Monday, December 20, 2010

Solution, Solutions

Okay; one of the first things you will learn about me as an instructor is that I often answer my own questions.  This is often true but not always.  Don't give me any grief if I don't occasionally provide the answers and you have to check with your classmates or the confirm your work with the texts.  I do answer questions in class at any time on any assignment.

Okay back to our problem.

There really are two solutions.  The first, as we often must do in medicine, we have to make some assumptions.  The assumption we are going to make is that the patients' compliance is linear.  This is seldom true but often true enough for the range of ventilating volumes and pressures we are using with most patients.  Like all assumptions you need to be cognoscente of making it and realize that it may not apply or alter your observations at the bedside.

Okay with that said, we now assume a constant lung compliance for the patient.  The present "C" (compliance) of the patient is 25ml/cmH2O.  Now we know the equation for calculating is; C= volume / pressure.  Using this equation we can solve for the change in pressures with the increased volume.  I like to set this up as a proportion;

present C 25 = Change in volume 800ml  /  unknown new pressure in lungs X

Cross multiply to solve for the unknown pressures X; so now

unknown pressure X = 800ml / 25 ml/cmH2O

X = 32 cmH2O

So this pressure, 32cmH2O is the expected increase in pressure that would result from increasing the lung volume from FRC (functional residual capacity) with an additional 800ml.  You can think of it as inflating a stiff balloon with 800ml of volume.

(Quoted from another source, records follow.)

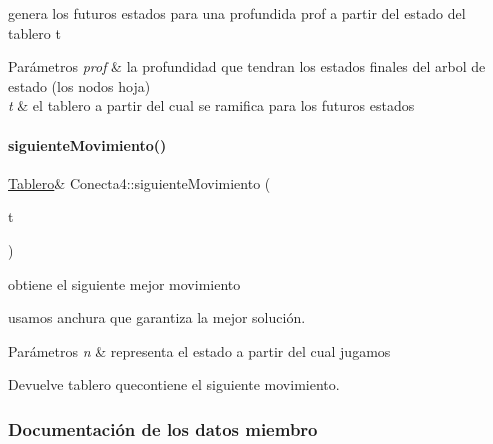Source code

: genera los futuros estados para una profundida prof a partir del estado del tablero t 


\begin{DoxyParams}{Parámetros}
{\em prof} & la profundidad que tendran los estados finales del arbol de estado (los nodos hoja) \\
\hline
{\em t} & el tablero a partir del cual se ramifica para los futuros estados \\
\hline
\end{DoxyParams}
\hypertarget{classConecta4_ae9b5f7cbcb0dbaede77a49137d394c0f}{}\label{classConecta4_ae9b5f7cbcb0dbaede77a49137d394c0f} 
\paragraph{\texorpdfstring{siguiente\+Movimiento()}{siguienteMovimiento()}}
{\footnotesize\ttfamily \hyperlink{classTablero}{Tablero}\& Conecta4\+::siguiente\+Movimiento (\begin{DoxyParamCaption}\item[{\hyperlink{classArbolGeneral}{Arbol\+General}$<$ \hyperlink{classTablero}{Tablero} $>$ \&}]{t }\end{DoxyParamCaption})\hspace{0.3cm}{\ttfamily [private]}}



obtiene el siguiente mejor movimiento 

usamos anchura que garantiza la mejor solución.


\begin{DoxyParams}{Parámetros}
{\em n} & representa el estado a partir del cual jugamos \\
\hline
\end{DoxyParams}
\begin{DoxyReturn}{Devuelve}
tablero quecontiene el siguiente movimiento. 
\end{DoxyReturn}


\subsubsection{Documentación de los datos miembro}
\hypertarget{classConecta4_aabdb9394582c5f280d4a9c4593c53a9b}{}\label{classConecta4_aabdb9394582c5f280d4a9c4593c53a9b}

Now let us consider the second answer, what if the lung compliance is not linear?  How would this affect our estimation?  It is possibly a valid answer to say that the exact pressures could not be calculated without measuring the dynamic compliance of the lungs.  We will discuss and demonstrate this in class.  So if the actual lung compliance of the patient at the higher volume is lower, then our calculated pressure would be low.  The actual pressures in the patients' lungs would be higher than calculated.

If the actual patients' lung compliance is higher at the larger volume, and this can be true, then our calculated pressures would be high.  The actual lung pressures would be lower than our calculated value.

Comments or questions let me know below.


Added Later: Graph of idealized lung compliance, lower zone = low compliance with alveolar collapse, middle zone =best compliance with open lung, upper zone = low compliance due to alveoli over inflation.